Le Liban "au bord d'un effondrement systémique" : le cri d'alarme de Diab qui appelle aux concessions

Le pays du Cèdre "est en grave danger, lance le PM sortant. J'ai transmis le message, que Dieu m'en soit témoin".


Le Liban

Le Premier ministre libanais sortant, Hassane Diab, au Grand Sérail, le 2 juin 2021. Photo Ani.

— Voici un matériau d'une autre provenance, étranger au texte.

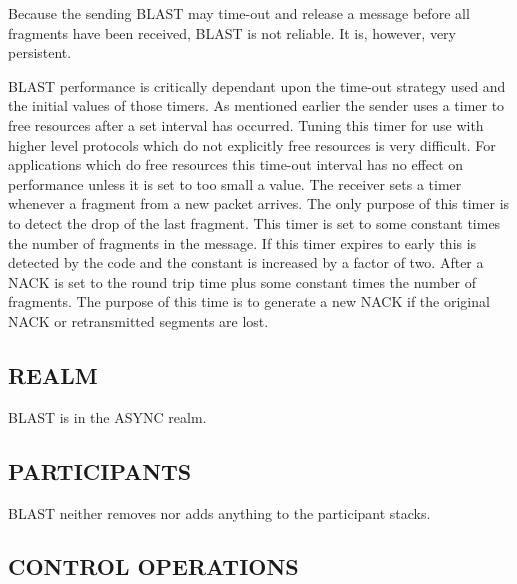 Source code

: Because the sending BLAST may time-out and release a message before all
fragments have been received, BLAST is not reliable. 
It is, however, very persistent.

BLAST performance is critically dependant upon the time-out 
strategy used and the initial values of those timers. As mentioned 
earlier the sender uses a timer to free resources after a set 
interval has occurred. Tuning this timer for use with higher 
level protocols which do not explicitly free resources is very 
difficult. For applications which do free resources this time-out 
interval has no effect on performance unless it is set to too small a 
value. The receiver sets a timer whenever a fragment from a 
new packet arrives. The only purpose of this timer is to detect 
the drop of the last fragment. This timer is set to some constant
times the number of fragments in the message. If this timer 
expires to early this is detected by the code and the constant 
is increased by a factor of two. After a NACK is set to the 
round trip time plus some constant times the number of 
fragments. The purpose of this time is to generate a new NACK
if the original NACK or retransmitted segments are lost. 


\subsection*{REALM}

BLAST is in the ASYNC realm.

\subsection*{PARTICIPANTS}

BLAST neither removes nor adds anything to the participant stacks.

\subsection*{CONTROL OPERATIONS}

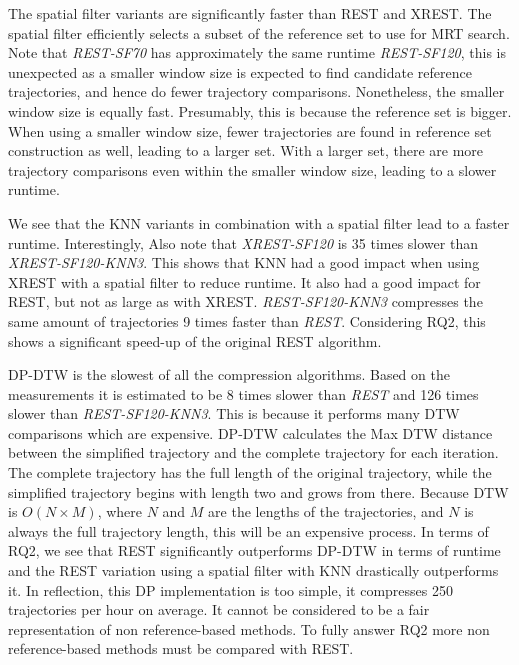 The spatial filter variants are significantly faster than REST and XREST. The spatial filter efficiently selects a subset of the reference set to use for MRT search. Note that \textit{REST-SF70} has approximately the same runtime \textit{REST-SF120}, this is unexpected as a smaller window size is expected to find candidate reference trajectories, and hence do fewer trajectory comparisons. Nonetheless, the smaller window size is equally fast. Presumably, this is because the reference set is bigger. When using a smaller window size, fewer trajectories are found in reference set construction as well, leading to a larger set. With a larger set, there are more trajectory comparisons even within the smaller window size, leading to a slower runtime.

We see that the KNN variants in combination with a spatial filter lead to a faster runtime. Interestingly, Also note that \textit{XREST-SF120} is 35 times slower than \textit{XREST-SF120-KNN3}. This shows that KNN had a good impact when using XREST with a spatial filter to reduce runtime. It also had a good impact for REST, but not as large as with XREST. \textit{REST-SF120-KNN3} compresses the same amount of trajectories 9 times faster than \textit{REST}. Considering RQ2, this shows a significant speed-up of the original REST algorithm.

DP-DTW is the slowest of all the compression algorithms. Based on the measurements it is estimated to be 8 times slower than \textit{REST} and 126 times slower than \textit{REST-SF120-KNN3}. This is because it performs many DTW comparisons which are expensive. DP-DTW calculates the Max DTW distance between the simplified trajectory and the complete trajectory for each iteration. The complete trajectory has the full length of the original trajectory, while the simplified trajectory begins with length two and grows from there. Because DTW is $O(N \times M)$, where $N$ and $M$ are the lengths of the trajectories, and $N$ is always the full trajectory length, this will be an expensive process. In terms of RQ2, we see that REST significantly outperforms DP-DTW in terms of runtime and the REST variation using a spatial filter with KNN drastically outperforms it. In reflection, this DP implementation is too simple, it compresses 250 trajectories per hour on average. It cannot be considered to be a fair representation of non reference-based methods. To fully answer RQ2 more non reference-based methods must be compared with REST.

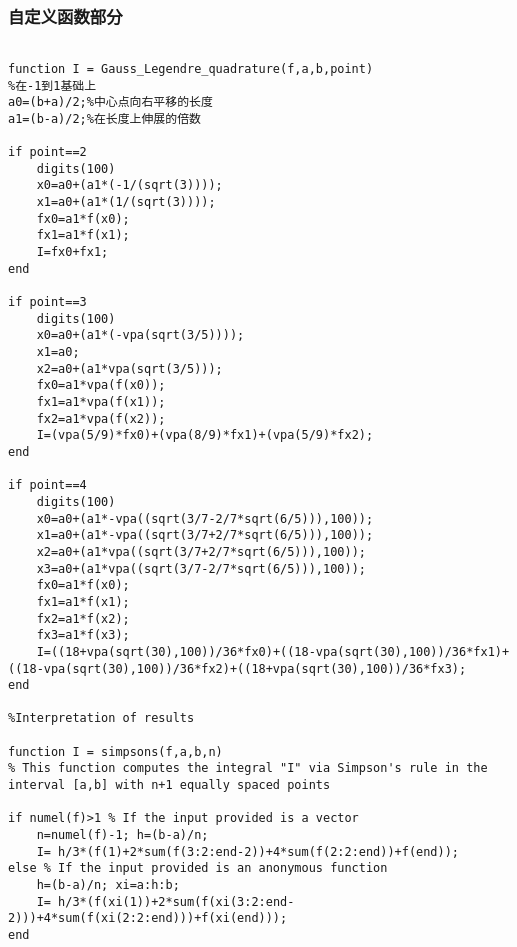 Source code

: \documentclass{ctexart}%
\begin{document}
\subsubsection{自定义函数部分}
\begin{lstlisting}

function I = Gauss_Legendre_quadrature(f,a,b,point)
%在-1到1基础上
a0=(b+a)/2;%中心点向右平移的长度
a1=(b-a)/2;%在长度上伸展的倍数

if point==2
    digits(100)
    x0=a0+(a1*(-1/(sqrt(3))));
    x1=a0+(a1*(1/(sqrt(3))));
    fx0=a1*f(x0);
    fx1=a1*f(x1);
    I=fx0+fx1;
end

if point==3
    digits(100)
    x0=a0+(a1*(-vpa(sqrt(3/5))));
    x1=a0;
    x2=a0+(a1*vpa(sqrt(3/5)));
    fx0=a1*vpa(f(x0));
    fx1=a1*vpa(f(x1));
    fx2=a1*vpa(f(x2));
    I=(vpa(5/9)*fx0)+(vpa(8/9)*fx1)+(vpa(5/9)*fx2);
end

if point==4
    digits(100)
    x0=a0+(a1*-vpa((sqrt(3/7-2/7*sqrt(6/5))),100));
    x1=a0+(a1*-vpa((sqrt(3/7+2/7*sqrt(6/5))),100));
    x2=a0+(a1*vpa((sqrt(3/7+2/7*sqrt(6/5))),100));
    x3=a0+(a1*vpa((sqrt(3/7-2/7*sqrt(6/5))),100));
    fx0=a1*f(x0);
    fx1=a1*f(x1);
    fx2=a1*f(x2);
    fx3=a1*f(x3);
    I=((18+vpa(sqrt(30),100))/36*fx0)+((18-vpa(sqrt(30),100))/36*fx1)+((18-vpa(sqrt(30),100))/36*fx2)+((18+vpa(sqrt(30),100))/36*fx3);
end

%Interpretation of results

function I = simpsons(f,a,b,n)
% This function computes the integral "I" via Simpson's rule in the interval [a,b] with n+1 equally spaced points

if numel(f)>1 % If the input provided is a vector
    n=numel(f)-1; h=(b-a)/n;
    I= h/3*(f(1)+2*sum(f(3:2:end-2))+4*sum(f(2:2:end))+f(end));
else % If the input provided is an anonymous function
    h=(b-a)/n; xi=a:h:b;
    I= h/3*(f(xi(1))+2*sum(f(xi(3:2:end-2)))+4*sum(f(xi(2:2:end)))+f(xi(end)));
end



\end{lstlisting}
\end{document}
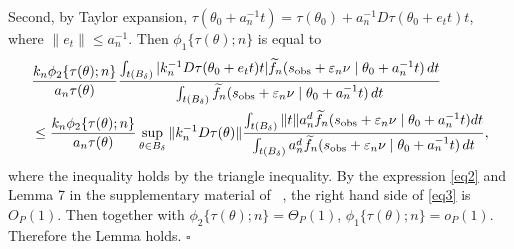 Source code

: \documentclass[9pt]{article}
\theoremstyle{remark}
\begin{document}
	Second, by Taylor expansion, $\tau(\theta_0+a_{n}^{-1}t)=\tau(\theta_0)+a_{n}^{-1}D\tau(\theta_0+e_{t}t)t$,
	where $\|e_{t}\|\leq a_{n}^{-1}$. Then $\phi_{1}\{\tau(\theta);n\}$ is equal to
	\begin{eqnarray}
    &\frac{k_{n}\phi_{2}\{\tau(\theta);n\}}{a_{n}\tau(\theta)}\frac{\int_{t(B_{\delta})}|k_{n}^{-1}D\tau(\theta_0+e_{t}t)t|\widetilde{f}_{n}(s_{{\rm obs}}+\varepsilon_{n}\nu\mid\theta_0+a_{n}^{-1}t)\,dt}{\int_{t(B_{\delta})}\widetilde{f}_{n}(s_{{\rm obs}}+\varepsilon_{n}\nu\mid\theta_0+a_{n}^{-1}t)\,dt}\nonumber \\
	& \leq  \frac{k_{n}\phi_{2}\{\tau(\theta);n\}}{a_{n}\tau(\theta)}\sup_{\theta\in B_{\delta}}\|k_{n}^{-1}D\tau(\theta)\|\frac{\int_{t(B_{\delta})}\|t\|a_{n}^{d}\widetilde{f}_{n}(s_{{\rm obs}}+\varepsilon_{n}\nu\mid\theta_0+a_{n}^{-1}t)dt}{\int_{t(B_{\delta})}a_{n}^{d}\widetilde{f}_{n}(s_{{\rm obs}}+\varepsilon_{n}\nu\mid\theta_0+a_{n}^{-1}t)\,dt},\label{eq3}
	\end{eqnarray}
	where the inequality holds by the triangle inequality. By the expression
	\eqref{eq2} and Lemma 7 in the supplementary material of ~\cite{Li2016},
	the right hand side of \eqref{eq3} is $O_{P}(1)$. Then together
	with $\phi_{2}\{\tau(\theta);n\}=\Theta_{P}(1)$, $\phi_{1}\{\tau(\theta);n\}=o_{P}(1).$
	Therefore the Lemma holds.
	\hfill{$\square$} 

\pagebreak 
\end{document}

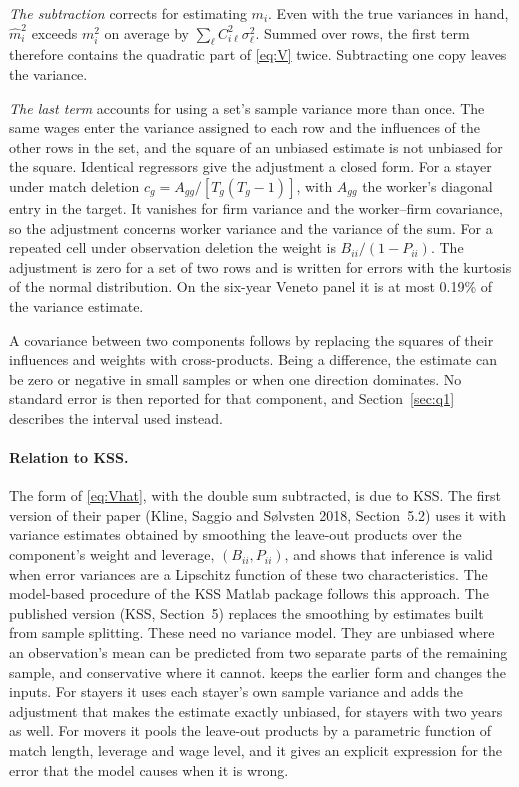 \emph{The subtraction} corrects for estimating $m_i$. Even with the true variances in
hand, $\hat m_i^2$ exceeds $m_i^2$ on average by $\sum_\ell C_{i\ell}^2\sigma_\ell^2$.
Summed over rows, the first term therefore contains the quadratic part of
\eqref{eq:V} twice. Subtracting one copy leaves the variance.

\emph{The last term} accounts for using a set's sample variance more than once. The
same wages enter the variance assigned to each row and the influences of the other
rows in the set, and the square of an unbiased estimate is not unbiased for the
square. Identical regressors give the adjustment a closed form. For a stayer under
match deletion $c_g=A_{gg}/[T_g(T_g-1)]$, with $A_{gg}$ the worker's diagonal entry in
the target. It vanishes for firm variance and the worker--firm covariance, so the
adjustment concerns worker variance and the variance of the sum. For a repeated cell
under observation deletion the weight is $B_{ii}/(1-P_{ii})$. The adjustment is zero
for a set of two rows and is written for errors with the kurtosis of the normal
distribution. On the six-year Veneto panel it is at most 0.19\% of the variance
estimate.

A covariance between two components follows by replacing the squares of their
influences and weights with cross-products. Being a difference, the estimate can be
zero or negative in small samples or when one direction dominates. No standard error
is then reported for that component, and Section~\ref{sec:q1} describes the interval
used instead.

\paragraph{Relation to KSS.}
The form of \eqref{eq:Vhat}, with the double sum subtracted, is due to KSS. The first
version of their paper (Kline, Saggio and S{\o}lvsten 2018, Section~5.2) uses it with
variance estimates obtained by smoothing the leave-out products over the component's
weight and leverage, $(B_{ii},P_{ii})$, and shows that inference is valid when error
variances are a Lipschitz function of these two characteristics. The model-based procedure of the KSS
Matlab package follows this approach. The published version (KSS, Section~5) replaces
the smoothing by estimates built from sample splitting. These need no variance model.
They are unbiased where an observation's mean can be predicted from two separate parts
of the remaining sample, and conservative where it cannot. \fevc{} keeps the earlier
form and changes the inputs. For stayers it uses each stayer's own sample variance and
adds the adjustment that makes the estimate exactly unbiased, for stayers with two
years as well. For movers it pools the leave-out products by a parametric function of
match length, leverage and wage level, and it gives an explicit expression for the
error that the model causes when it is wrong.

La mine sombre et le ton grave, le Premier ministre sortant, Hassane Diab, a exhorté mercredi, dans une allocution télévisée, les protagonistes libanais, incapables de trouver un compromis pour former un gouvernement qui se fait attendre depuis près de dix mois, à faire des concessions "aussi petites soient-elles", le Liban étant "au bord d'un effondrement systémique".

Saad Hariri, désigné Premier ministre en octobre dernier pour former le cabinet, est au coeur d'une querelle politique et personnelle avec le chef de l'État Michel Aoun et son gendre Gebran Bassil. Les deux camps se rejettent la responsabilité du blocage politique, alors que le pays est sans cabinet depuis août 2020, date de la démission du cabinet de Diab, après l'explosion meurtrière du 4 août au port de Beyrouth.

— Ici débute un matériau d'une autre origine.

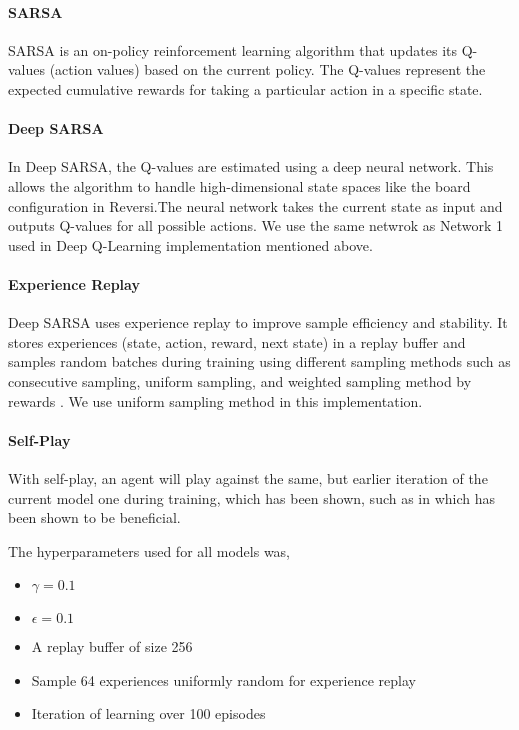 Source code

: \documentclass[../report.tex]{subfiles}
\begin{document}
\paragraph{SARSA}
SARSA is an on-policy reinforcement learning algorithm that updates its Q-values (action values) based on the current policy. The Q-values represent the expected cumulative rewards for taking a particular action in a specific state.

\paragraph{Deep SARSA}
In Deep SARSA, the Q-values are estimated using a deep neural network. This allows the algorithm to handle high-dimensional state spaces like the board configuration in Reversi.The neural network takes the current state as input and outputs Q-values for all possible actions. We use the same netwrok as Network 1 used in Deep Q-Learning implementation mentioned above.

\paragraph{Experience Replay}
Deep SARSA uses experience replay to improve sample efficiency and stability. It stores experiences (state, action, reward, next state) in a replay buffer and samples random batches during training using different sampling methods such as consecutive sampling, uniform sampling, and weighted sampling method by rewards \cite{7849837}. We use uniform sampling method in this implementation.

\paragraph{Self-Play}
With self-play, an agent will play against the same, but earlier iteration of the current model one during training, which has been shown, such as in \citet{ree13} which has been shown to be beneficial.

The hyperparameters used for all models was,
\begin{itemize}
    \item $\gamma=0.1$
    \item $\epsilon=0.1$
    \item A replay buffer of size 256
    \item Sample 64 experiences uniformly random for experience replay
    \item Iteration of learning over 100 episodes
\end{itemize}
\end{document}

"Trois cents jours se sont écoulés depuis la démission de mon gouvernement, et le Liban continue de traverser un tunnel de plus en plus sombre. Chaque fois qu'une lueur apparaît à l'horizon, elle est étouffée par des calculs politiques qui ne tiennent plus compte du sort du pays ni de la souffrance des Libanais, épuisés par la recherche de médicaments, de lait pour enfants ou d'essence", a dénoncé M. Diab mettant en garde contre le fait que le pays "perd, chaque jour, ses compétences scientifiques et ses jeunes". "Au cours des quinze dernières années, le vide est devenu la norme dans le pays, et la présence de l'État et de ses institutions l'exception, a-t-il ajouté. Mais aujourd'hui, l’espoir d’une sortie de crise est pris dans un cercle vicieux, l'impasse se transformant en une crise nationale qui menace ce qui reste des fondements de l'État, de la Constitution et des institutions".

Le rapport accablant de la Banque mondiale
"La crise financière actuelle est le résultat de l'accumulation d'erreurs dans les politiques financières qui devaient être corrigées par la feuille de route que nous avons établie dans le plan de relance adopté par notre gouvernement et qui a constitué la base de nos négociations avec le Fonds monétaire international. Aujourd'hui, le plan de redressement, qui a été suspendu avec la démission du cabinet, nécessite un gouvernement de plein exercice qui poursuive les négociations avec le FMI afin de mettre le pays sur la voie de la sortie de cette grave crise qui pèse sur le Liban et les Libanais."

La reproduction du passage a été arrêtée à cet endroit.